Exercise objective: Please report every line in the entries that contains the string "推荐使用".

Data records:
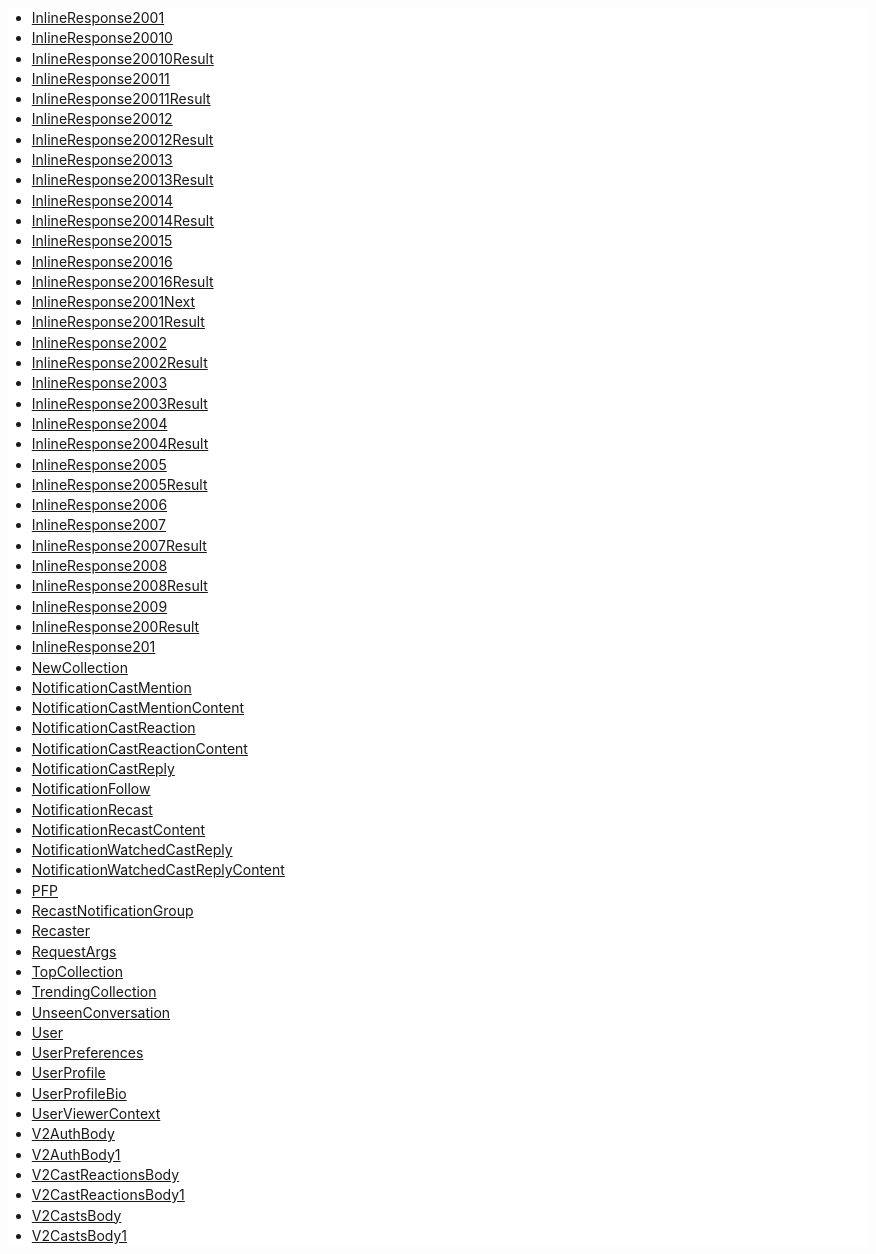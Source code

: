 - [InlineResponse2001](../interfaces/merkleAPI_swagger.InlineResponse2001.md)
- [InlineResponse20010](../interfaces/merkleAPI_swagger.InlineResponse20010.md)
- [InlineResponse20010Result](../interfaces/merkleAPI_swagger.InlineResponse20010Result.md)
- [InlineResponse20011](../interfaces/merkleAPI_swagger.InlineResponse20011.md)
- [InlineResponse20011Result](../interfaces/merkleAPI_swagger.InlineResponse20011Result.md)
- [InlineResponse20012](../interfaces/merkleAPI_swagger.InlineResponse20012.md)
- [InlineResponse20012Result](../interfaces/merkleAPI_swagger.InlineResponse20012Result.md)
- [InlineResponse20013](../interfaces/merkleAPI_swagger.InlineResponse20013.md)
- [InlineResponse20013Result](../interfaces/merkleAPI_swagger.InlineResponse20013Result.md)
- [InlineResponse20014](../interfaces/merkleAPI_swagger.InlineResponse20014.md)
- [InlineResponse20014Result](../interfaces/merkleAPI_swagger.InlineResponse20014Result.md)
- [InlineResponse20015](../interfaces/merkleAPI_swagger.InlineResponse20015.md)
- [InlineResponse20016](../interfaces/merkleAPI_swagger.InlineResponse20016.md)
- [InlineResponse20016Result](../interfaces/merkleAPI_swagger.InlineResponse20016Result.md)
- [InlineResponse2001Next](../interfaces/merkleAPI_swagger.InlineResponse2001Next.md)
- [InlineResponse2001Result](../interfaces/merkleAPI_swagger.InlineResponse2001Result.md)
- [InlineResponse2002](../interfaces/merkleAPI_swagger.InlineResponse2002.md)
- [InlineResponse2002Result](../interfaces/merkleAPI_swagger.InlineResponse2002Result.md)
- [InlineResponse2003](../interfaces/merkleAPI_swagger.InlineResponse2003.md)
- [InlineResponse2003Result](../interfaces/merkleAPI_swagger.InlineResponse2003Result.md)
- [InlineResponse2004](../interfaces/merkleAPI_swagger.InlineResponse2004.md)
- [InlineResponse2004Result](../interfaces/merkleAPI_swagger.InlineResponse2004Result.md)
- [InlineResponse2005](../interfaces/merkleAPI_swagger.InlineResponse2005.md)
- [InlineResponse2005Result](../interfaces/merkleAPI_swagger.InlineResponse2005Result.md)
- [InlineResponse2006](../interfaces/merkleAPI_swagger.InlineResponse2006.md)
- [InlineResponse2007](../interfaces/merkleAPI_swagger.InlineResponse2007.md)
- [InlineResponse2007Result](../interfaces/merkleAPI_swagger.InlineResponse2007Result.md)
- [InlineResponse2008](../interfaces/merkleAPI_swagger.InlineResponse2008.md)
- [InlineResponse2008Result](../interfaces/merkleAPI_swagger.InlineResponse2008Result.md)
- [InlineResponse2009](../interfaces/merkleAPI_swagger.InlineResponse2009.md)
- [InlineResponse200Result](../interfaces/merkleAPI_swagger.InlineResponse200Result.md)
- [InlineResponse201](../interfaces/merkleAPI_swagger.InlineResponse201.md)
- [NewCollection](../interfaces/merkleAPI_swagger.NewCollection.md)
- [NotificationCastMention](../interfaces/merkleAPI_swagger.NotificationCastMention.md)
- [NotificationCastMentionContent](../interfaces/merkleAPI_swagger.NotificationCastMentionContent.md)
- [NotificationCastReaction](../interfaces/merkleAPI_swagger.NotificationCastReaction.md)
- [NotificationCastReactionContent](../interfaces/merkleAPI_swagger.NotificationCastReactionContent.md)
- [NotificationCastReply](../interfaces/merkleAPI_swagger.NotificationCastReply.md)
- [NotificationFollow](../interfaces/merkleAPI_swagger.NotificationFollow.md)
- [NotificationRecast](../interfaces/merkleAPI_swagger.NotificationRecast.md)
- [NotificationRecastContent](../interfaces/merkleAPI_swagger.NotificationRecastContent.md)
- [NotificationWatchedCastReply](../interfaces/merkleAPI_swagger.NotificationWatchedCastReply.md)
- [NotificationWatchedCastReplyContent](../interfaces/merkleAPI_swagger.NotificationWatchedCastReplyContent.md)
- [PFP](../interfaces/merkleAPI_swagger.PFP.md)
- [RecastNotificationGroup](../interfaces/merkleAPI_swagger.RecastNotificationGroup.md)
- [Recaster](../interfaces/merkleAPI_swagger.Recaster.md)
- [RequestArgs](../interfaces/merkleAPI_swagger.RequestArgs.md)
- [TopCollection](../interfaces/merkleAPI_swagger.TopCollection.md)
- [TrendingCollection](../interfaces/merkleAPI_swagger.TrendingCollection.md)
- [UnseenConversation](../interfaces/merkleAPI_swagger.UnseenConversation.md)
- [User](../interfaces/merkleAPI_swagger.User.md)
- [UserPreferences](../interfaces/merkleAPI_swagger.UserPreferences.md)
- [UserProfile](../interfaces/merkleAPI_swagger.UserProfile.md)
- [UserProfileBio](../interfaces/merkleAPI_swagger.UserProfileBio.md)
- [UserViewerContext](../interfaces/merkleAPI_swagger.UserViewerContext.md)
- [V2AuthBody](../interfaces/merkleAPI_swagger.V2AuthBody.md)
- [V2AuthBody1](../interfaces/merkleAPI_swagger.V2AuthBody1.md)
- [V2CastReactionsBody](../interfaces/merkleAPI_swagger.V2CastReactionsBody.md)
- [V2CastReactionsBody1](../interfaces/merkleAPI_swagger.V2CastReactionsBody1.md)
- [V2CastsBody](../interfaces/merkleAPI_swagger.V2CastsBody.md)
- [V2CastsBody1](../interfaces/merkleAPI_swagger.V2CastsBody1.md)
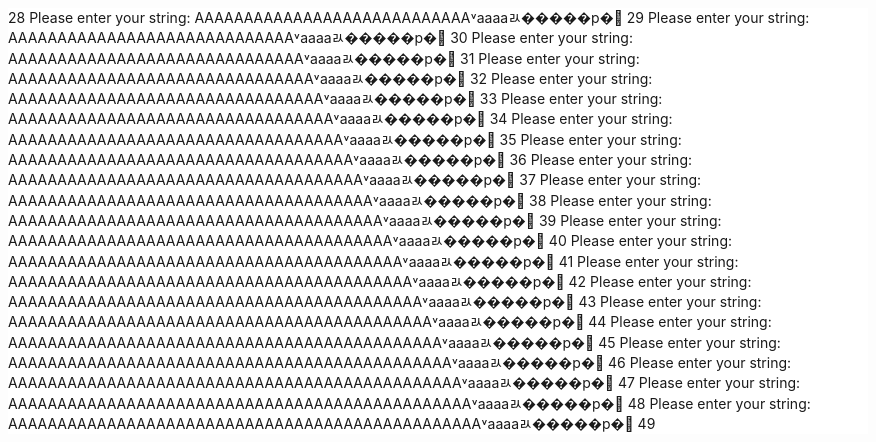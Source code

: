 28
Please enter your string: 
AAAAAAAAAAAAAAAAAAAAAAAAAAAA˅aaaaﾭ�����p�
29
Please enter your string: 
AAAAAAAAAAAAAAAAAAAAAAAAAAAAA˅aaaaﾭ�����p�
30
Please enter your string: 
AAAAAAAAAAAAAAAAAAAAAAAAAAAAAA˅aaaaﾭ�����p�
31
Please enter your string: 
AAAAAAAAAAAAAAAAAAAAAAAAAAAAAAA˅aaaaﾭ�����p�
32
Please enter your string: 
AAAAAAAAAAAAAAAAAAAAAAAAAAAAAAAA˅aaaaﾭ�����p�
33
Please enter your string: 
AAAAAAAAAAAAAAAAAAAAAAAAAAAAAAAAA˅aaaaﾭ�����p�
34
Please enter your string: 
AAAAAAAAAAAAAAAAAAAAAAAAAAAAAAAAAA˅aaaaﾭ�����p�
35
Please enter your string: 
AAAAAAAAAAAAAAAAAAAAAAAAAAAAAAAAAAA˅aaaaﾭ�����p�
36
Please enter your string: 
AAAAAAAAAAAAAAAAAAAAAAAAAAAAAAAAAAAA˅aaaaﾭ�����p�
37
Please enter your string: 
AAAAAAAAAAAAAAAAAAAAAAAAAAAAAAAAAAAAA˅aaaaﾭ�����p�
38
Please enter your string: 
AAAAAAAAAAAAAAAAAAAAAAAAAAAAAAAAAAAAAA˅aaaaﾭ�����p�
39
Please enter your string: 
AAAAAAAAAAAAAAAAAAAAAAAAAAAAAAAAAAAAAAA˅aaaaﾭ�����p�
40
Please enter your string: 
AAAAAAAAAAAAAAAAAAAAAAAAAAAAAAAAAAAAAAAA˅aaaaﾭ�����p�
41
Please enter your string: 
AAAAAAAAAAAAAAAAAAAAAAAAAAAAAAAAAAAAAAAAA˅aaaaﾭ�����p�
42
Please enter your string: 
AAAAAAAAAAAAAAAAAAAAAAAAAAAAAAAAAAAAAAAAAA˅aaaaﾭ�����p�
43
Please enter your string: 
AAAAAAAAAAAAAAAAAAAAAAAAAAAAAAAAAAAAAAAAAAA˅aaaaﾭ�����p�
44
Please enter your string: 
AAAAAAAAAAAAAAAAAAAAAAAAAAAAAAAAAAAAAAAAAAAA˅aaaaﾭ�����p�
45
Please enter your string: 
AAAAAAAAAAAAAAAAAAAAAAAAAAAAAAAAAAAAAAAAAAAAA˅aaaaﾭ�����p�
46
Please enter your string: 
AAAAAAAAAAAAAAAAAAAAAAAAAAAAAAAAAAAAAAAAAAAAAA˅aaaaﾭ�����p�
47
Please enter your string: 
AAAAAAAAAAAAAAAAAAAAAAAAAAAAAAAAAAAAAAAAAAAAAAA˅aaaaﾭ�����p�
48
Please enter your string: 
AAAAAAAAAAAAAAAAAAAAAAAAAAAAAAAAAAAAAAAAAAAAAAAA˅aaaaﾭ�����p�
49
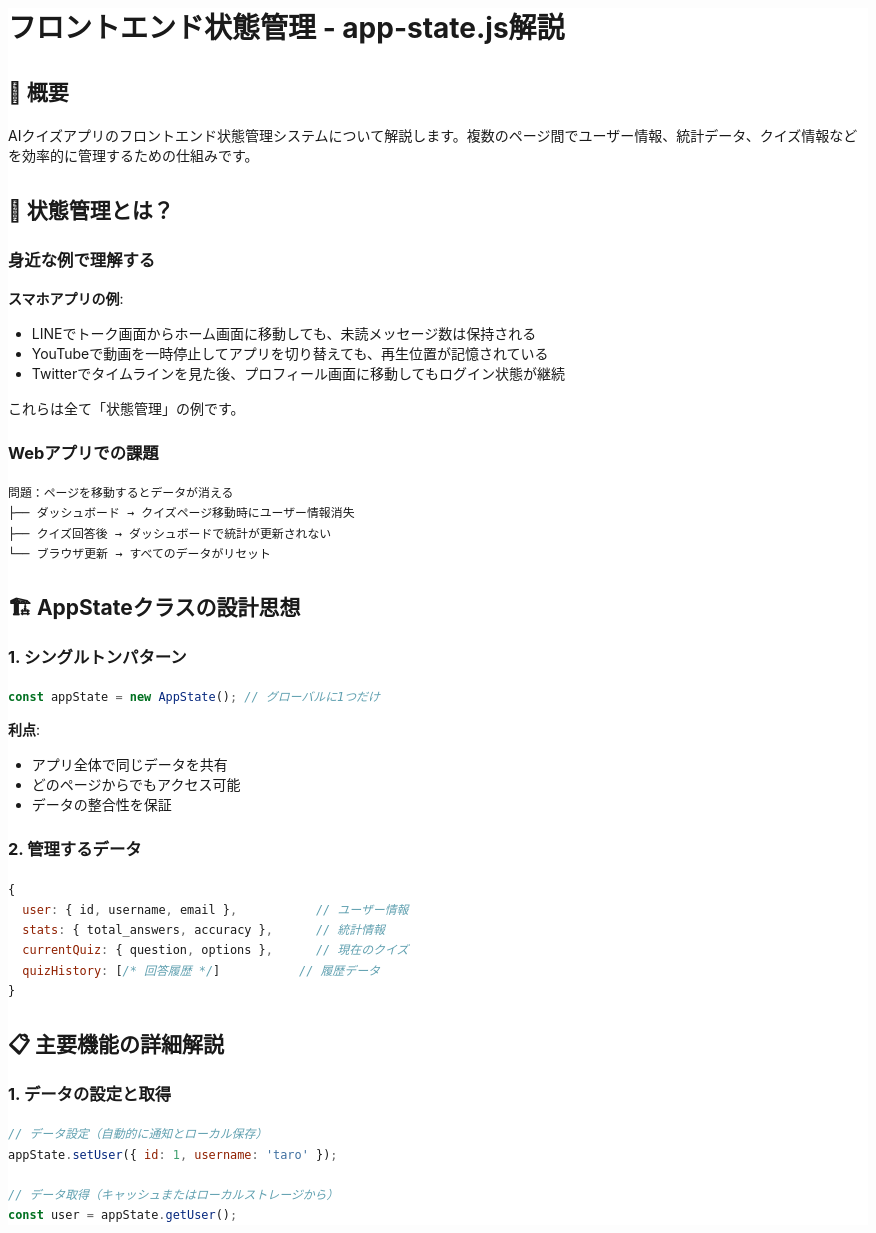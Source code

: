 # フロントエンド状態管理 - app-state.js解説

## 📝 概要

AIクイズアプリのフロントエンド状態管理システムについて解説します。複数のページ間でユーザー情報、統計データ、クイズ情報などを効率的に管理するための仕組みです。

## 🔧 状態管理とは？

### 身近な例で理解する
**スマホアプリの例**:
- LINEでトーク画面からホーム画面に移動しても、未読メッセージ数は保持される
- YouTubeで動画を一時停止してアプリを切り替えても、再生位置が記憶されている
- Twitterでタイムラインを見た後、プロフィール画面に移動してもログイン状態が継続

これらは全て「状態管理」の例です。

### Webアプリでの課題
```
問題：ページを移動するとデータが消える
├── ダッシュボード → クイズページ移動時にユーザー情報消失
├── クイズ回答後 → ダッシュボードで統計が更新されない
└── ブラウザ更新 → すべてのデータがリセット
```

## 🏗️ AppStateクラスの設計思想

### 1. シングルトンパターン
```javascript
const appState = new AppState(); // グローバルに1つだけ
```
**利点**:
- アプリ全体で同じデータを共有
- どのページからでもアクセス可能
- データの整合性を保証

### 2. 管理するデータ
```javascript
{
  user: { id, username, email },           // ユーザー情報
  stats: { total_answers, accuracy },      // 統計情報
  currentQuiz: { question, options },      // 現在のクイズ
  quizHistory: [/* 回答履歴 */]           // 履歴データ
}
```

## 📋 主要機能の詳細解説

### 1. データの設定と取得
```javascript
// データ設定（自動的に通知とローカル保存）
appState.setUser({ id: 1, username: 'taro' });

// データ取得（キャッシュまたはローカルストレージから）
const user = appState.getUser();
```
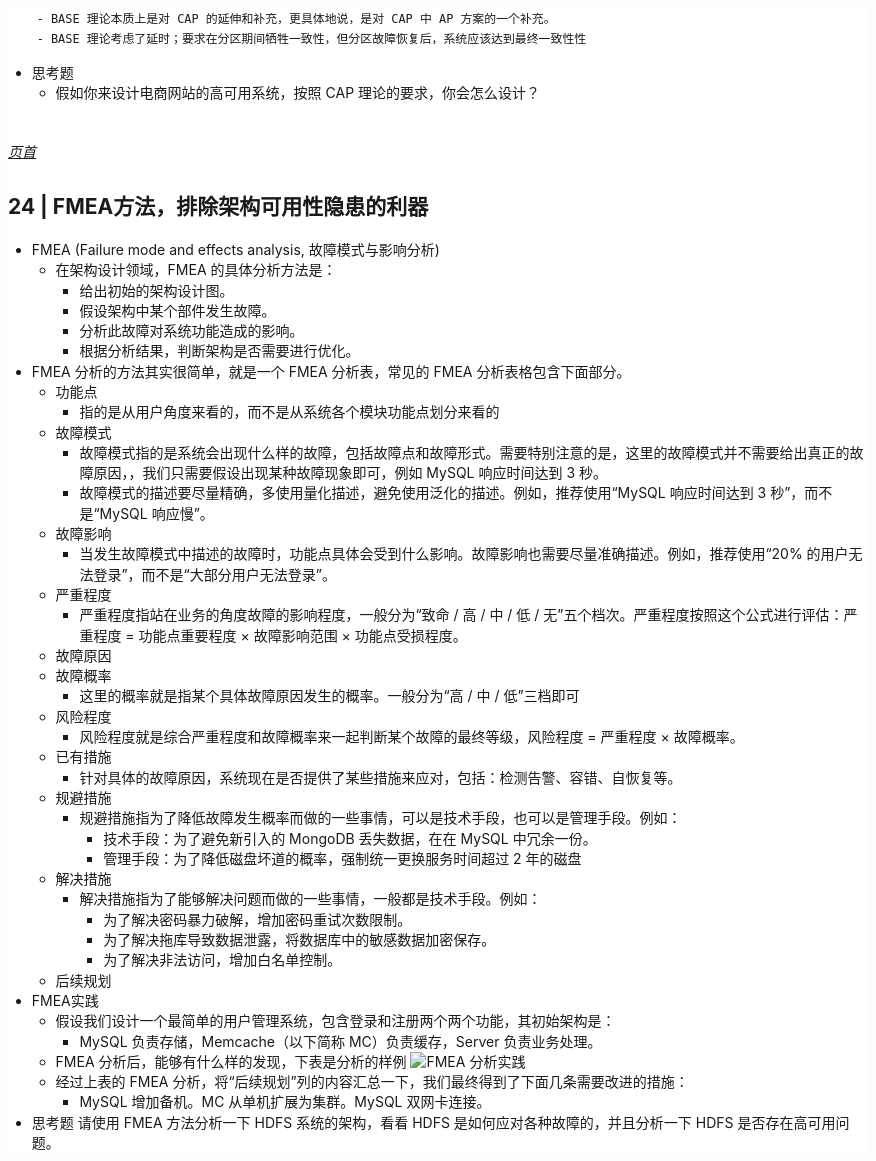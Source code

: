         - BASE 理论本质上是对 CAP 的延伸和补充，更具体地说，是对 CAP 中 AP 方案的一个补充。
        - BASE 理论考虑了延时；要求在分区期间牺牲一致性，但分区故障恢复后，系统应该达到最终一致性性

- 思考题
    + 假如你来设计电商网站的高可用系统，按照 CAP 理论的要求，你会怎么设计？


<h1 id="24" ></h1>

[_页首_](#h)
## 24 | FMEA方法，排除架构可用性隐患的利器
- FMEA (Failure mode and effects analysis, 故障模式与影响分析)
    + 在架构设计领域，FMEA 的具体分析方法是：
        - 给出初始的架构设计图。
        - 假设架构中某个部件发生故障。
        - 分析此故障对系统功能造成的影响。
        - 根据分析结果，判断架构是否需要进行优化。
- FMEA 分析的方法其实很简单，就是一个 FMEA 分析表，常见的 FMEA 分析表格包含下面部分。
    + 功能点
        - 指的是从用户角度来看的，而不是从系统各个模块功能点划分来看的
    + 故障模式
        - 故障模式指的是系统会出现什么样的故障，包括故障点和故障形式。需要特别注意的是，这里的故障模式并不需要给出真正的故障原因，，我们只需要假设出现某种故障现象即可，例如 MySQL 响应时间达到 3 秒。
        - 故障模式的描述要尽量精确，多使用量化描述，避免使用泛化的描述。例如，推荐使用“MySQL 响应时间达到 3 秒”，而不是“MySQL 响应慢”。
    + 故障影响
        - 当发生故障模式中描述的故障时，功能点具体会受到什么影响。故障影响也需要尽量准确描述。例如，推荐使用“20% 的用户无法登录”，而不是“大部分用户无法登录”。
    + 严重程度
        - 严重程度指站在业务的角度故障的影响程度，一般分为“致命 / 高 / 中 / 低 / 无”五个档次。严重程度按照这个公式进行评估：严重程度 = 功能点重要程度 × 故障影响范围 × 功能点受损程度。
    + 故障原因
    + 故障概率
        - 这里的概率就是指某个具体故障原因发生的概率。一般分为“高 / 中 / 低”三档即可
    + 风险程度
        - 风险程度就是综合严重程度和故障概率来一起判断某个故障的最终等级，风险程度 = 严重程度 × 故障概率。
    + 已有措施
        - 针对具体的故障原因，系统现在是否提供了某些措施来应对，包括：检测告警、容错、自恢复等。
    + 规避措施
        - 规避措施指为了降低故障发生概率而做的一些事情，可以是技术手段，也可以是管理手段。例如：
            + 技术手段：为了避免新引入的 MongoDB 丢失数据，在在 MySQL 中冗余一份。 
            + 管理手段：为了降低磁盘坏道的概率，强制统一更换服务时间超过 2 年的磁盘
    + 解决措施
        - 解决措施指为了能够解决问题而做的一些事情，一般都是技术手段。例如：
            + 为了解决密码暴力破解，增加密码重试次数限制。
            + 为了解决拖库导致数据泄露，将数据库中的敏感数据加密保存。
            + 为了解决非法访问，增加白名单控制。
    + 后续规划
- FMEA实践
    + 假设我们设计一个最简单的用户管理系统，包含登录和注册两个两个功能，其初始架构是：
        - MySQL 负责存储，Memcache（以下简称 MC）负责缓存，Server 负责业务处理。
    + FMEA 分析后，能够有什么样的发现，下表是分析的样例
        ![FMEA 分析实践](https://github.com/joyoushunter/Pluto/blob/master/blog/Architecture/graph/FEMA%E5%88%86%E6%9E%90%E6%A0%B7%E4%BE%8B.png)
    + 经过上表的 FMEA 分析，将“后续规划”列的内容汇总一下，我们最终得到了下面几条需要改进的措施：
        - MySQL 增加备机。MC 从单机扩展为集群。MySQL 双网卡连接。
- 思考题
    请使用 FMEA 方法分析一下 HDFS 系统的架构，看看 HDFS 是如何应对各种故障的，并且分析一下 HDFS 是否存在高可用问题。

Response box:
        - 故障模式的描述要尽量精确，多使用量化描述，避免使用泛化的描述。例如，推荐使用“MySQL 响应时间达到 3 秒”，而不是“MySQL 响应慢”。
        - 当发生故障模式中描述的故障时，功能点具体会受到什么影响。故障影响也需要尽量准确描述。例如，推荐使用“20% 的用户无法登录”，而不是“大部分用户无法登录”。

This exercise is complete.